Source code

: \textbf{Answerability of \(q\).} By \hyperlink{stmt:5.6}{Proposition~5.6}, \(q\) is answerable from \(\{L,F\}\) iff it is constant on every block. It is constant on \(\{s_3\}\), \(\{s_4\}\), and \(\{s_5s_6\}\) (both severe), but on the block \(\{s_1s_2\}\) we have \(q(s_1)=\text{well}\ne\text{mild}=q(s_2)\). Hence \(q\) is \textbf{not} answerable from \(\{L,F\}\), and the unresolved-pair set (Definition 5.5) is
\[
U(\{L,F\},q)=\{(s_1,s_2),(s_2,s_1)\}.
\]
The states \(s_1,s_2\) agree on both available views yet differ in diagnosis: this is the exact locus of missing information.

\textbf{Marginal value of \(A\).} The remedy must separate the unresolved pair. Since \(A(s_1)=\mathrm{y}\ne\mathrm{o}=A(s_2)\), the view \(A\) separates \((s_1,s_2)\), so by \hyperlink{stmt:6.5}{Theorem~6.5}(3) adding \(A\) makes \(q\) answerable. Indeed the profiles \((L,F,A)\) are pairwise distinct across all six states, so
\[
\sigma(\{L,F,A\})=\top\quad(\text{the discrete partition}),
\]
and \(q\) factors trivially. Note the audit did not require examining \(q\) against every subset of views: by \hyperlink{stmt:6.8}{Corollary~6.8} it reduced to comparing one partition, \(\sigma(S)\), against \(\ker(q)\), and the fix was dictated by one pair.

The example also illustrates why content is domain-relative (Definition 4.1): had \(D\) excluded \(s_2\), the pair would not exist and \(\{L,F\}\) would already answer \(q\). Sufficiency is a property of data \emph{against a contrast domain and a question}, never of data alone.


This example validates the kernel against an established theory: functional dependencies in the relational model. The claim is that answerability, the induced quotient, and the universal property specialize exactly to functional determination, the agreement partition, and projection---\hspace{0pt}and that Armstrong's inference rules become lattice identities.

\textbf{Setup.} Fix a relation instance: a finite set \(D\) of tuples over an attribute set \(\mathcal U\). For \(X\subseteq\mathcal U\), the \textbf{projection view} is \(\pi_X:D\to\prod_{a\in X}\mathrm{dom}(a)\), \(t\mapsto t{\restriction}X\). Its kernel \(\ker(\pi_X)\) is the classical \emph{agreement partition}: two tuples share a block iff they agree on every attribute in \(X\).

**EXERCISE DIRECTIONS**:
Reproduce, please, every line of the records above without alteration.

**TASK SOLUTION**:
Source code

: \textbf{Answerability of \(q\).} By \hyperlink{stmt:5.6}{Proposition~5.6}, \(q\) is answerable from \(\{L,F\}\) iff it is constant on every block. It is constant on \(\{s_3\}\), \(\{s_4\}\), and \(\{s_5s_6\}\) (both severe), but on the block \(\{s_1s_2\}\) we have \(q(s_1)=\text{well}\ne\text{mild}=q(s_2)\). Hence \(q\) is \textbf{not} answerable from \(\{L,F\}\), and the unresolved-pair set (Definition 5.5) is
\[
U(\{L,F\},q)=\{(s_1,s_2),(s_2,s_1)\}.
\]
The states \(s_1,s_2\) agree on both available views yet differ in diagnosis: this is the exact locus of missing information.

\textbf{Marginal value of \(A\).} The remedy must separate the unresolved pair. Since \(A(s_1)=\mathrm{y}\ne\mathrm{o}=A(s_2)\), the view \(A\) separates \((s_1,s_2)\), so by \hyperlink{stmt:6.5}{Theorem~6.5}(3) adding \(A\) makes \(q\) answerable. Indeed the profiles \((L,F,A)\) are pairwise distinct across all six states, so
\[
\sigma(\{L,F,A\})=\top\quad(\text{the discrete partition}),
\]
and \(q\) factors trivially. Note the audit did not require examining \(q\) against every subset of views: by \hyperlink{stmt:6.8}{Corollary~6.8} it reduced to comparing one partition, \(\sigma(S)\), against \(\ker(q)\), and the fix was dictated by one pair.

The example also illustrates why content is domain-relative (Definition 4.1): had \(D\) excluded \(s_2\), the pair would not exist and \(\{L,F\}\) would already answer \(q\). Sufficiency is a property of data \emph{against a contrast domain and a question}, never of data alone.


This example validates the kernel against an established theory: functional dependencies in the relational model. The claim is that answerability, the induced quotient, and the universal property specialize exactly to functional determination, the agreement partition, and projection---\hspace{0pt}and that Armstrong's inference rules become lattice identities.

\textbf{Setup.} Fix a relation instance: a finite set \(D\) of tuples over an attribute set \(\mathcal U\). For \(X\subseteq\mathcal U\), the \textbf{projection view} is \(\pi_X:D\to\prod_{a\in X}\mathrm{dom}(a)\), \(t\mapsto t{\restriction}X\). Its kernel \(\ker(\pi_X)\) is the classical \emph{agreement partition}: two tuples share a block iff they agree on every attribute in \(X\).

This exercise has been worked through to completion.